He was at those times welcome to that famous Quintus Metellus Numidicus and to his son Pius; he was listened to by Marcus Aemilius; he lived with Quintus Catulus, both father and son; he was cultivated by Lucius Crassus; and since he held the Luculli, Drusus, the Octavii, Cato, and the whole house of the Hortensii bound to him by daily intercourse, he was treated with the highest honour. For not only those zealous to learn and listen cultivated him, but also any who happened to pretend so. Meanwhile, after a long enough interval, when he had set out for Sicily with Marcus Lucullus, and when from that province he was leaving with the same Lucullus, he came to Heraclea. Since that city was on the most equal terms by treaty, he wished to be enrolled in that citizenship, and what was reckoned his by his own right he obtained from the Heracleans by the authority and favour of Lucullus.

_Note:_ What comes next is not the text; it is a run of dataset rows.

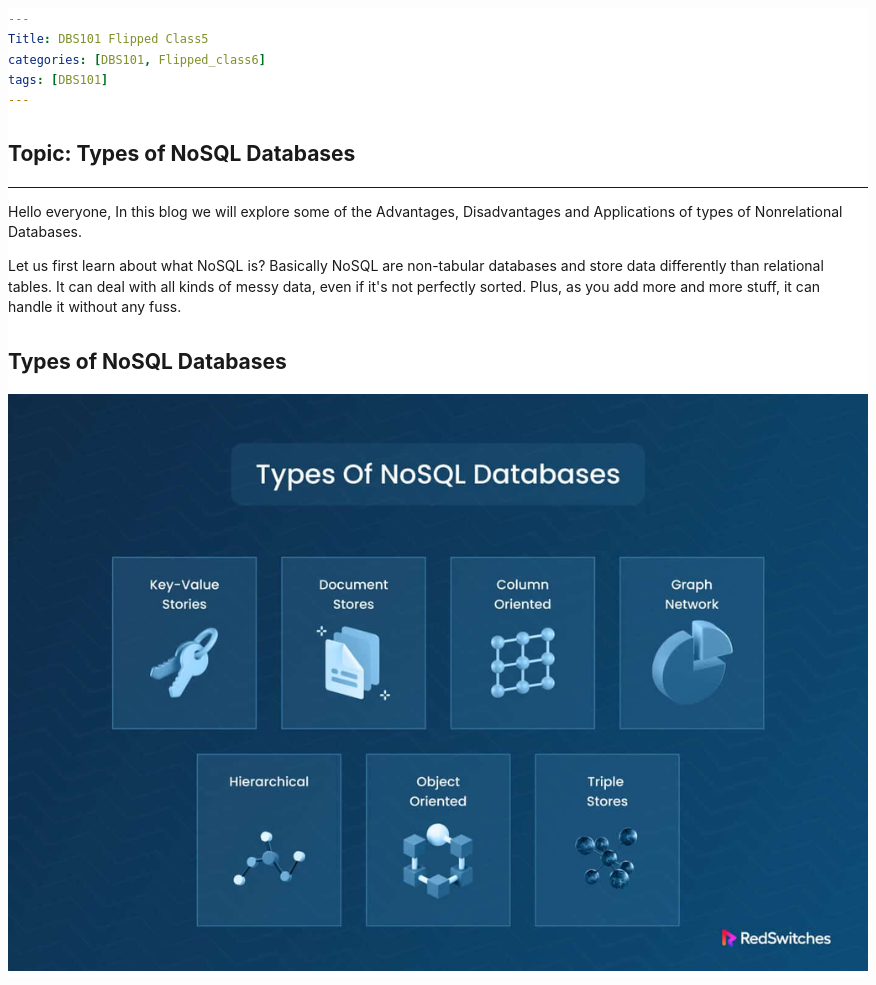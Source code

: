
 ```yaml
---
Title: DBS101 Flipped Class5
categories: [DBS101, Flipped_class6]
tags: [DBS101]
---
```

## Topic: Types of NoSQL Databases
---

Hello everyone, In this blog we will explore some of the Advantages, Disadvantages and Applications of types of Nonrelational Databases.

Let us first learn about what NoSQL is? Basically NoSQL are non-tabular databases and store data differently than relational tables. It can deal with all kinds of messy data, even if it's not perfectly sorted. Plus, as you add more and more stuff, it can handle it without any fuss.

## Types of NoSQL Databases

![alt text](../types.jpg)

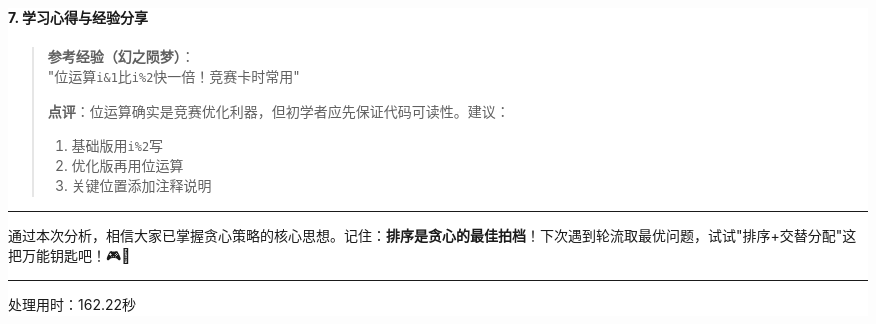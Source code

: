 
#### **7. 学习心得与经验分享**
> **参考经验（幻之陨梦）**：  
> "位运算`i&1`比`i%2`快一倍！竞赛卡时常用"  
>  
> **点评**：位运算确实是竞赛优化利器，但初学者应先保证代码可读性。建议：  
> 1. 基础版用`i%2`写  
> 2. 优化版再用位运算  
> 3. 关键位置添加注释说明  

---

通过本次分析，相信大家已掌握贪心策略的核心思想。记住：**排序是贪心的最佳拍档**！下次遇到轮流取最优问题，试试"排序+交替分配"这把万能钥匙吧！🎮🚀

---
处理用时：162.22秒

erat temporibus illis iucundus Q. Metello illi Numidico et eius Pio filio, audiebatur a M. Aemilio, vivebat cum Q. Catulo et patre et filio, a L. Crasso colebatur, Lucullos vero et Drusum et Octavios et Catonem et totam Hortensiorum domum devinctam consuetudine cum teneret, adficiebatur summo honore, quod eum non solum colebant qui aliquid percipere atque audire studebant verum etiam si qui forte simulabant. interim satis longo intervallo, cum esset cum M. Lucullo in Siciliam profectus et cum ex ea provincia cum eodem Lucullo decederet, venit Heracleam. quae cum esset civitas aequissimo iure ac foedere, ascribi se in eam civitatem voluit idque, cum ipse per se dignus putaretur, tum auctoritate et gratia Luculli ab Heracliensibus impetravit.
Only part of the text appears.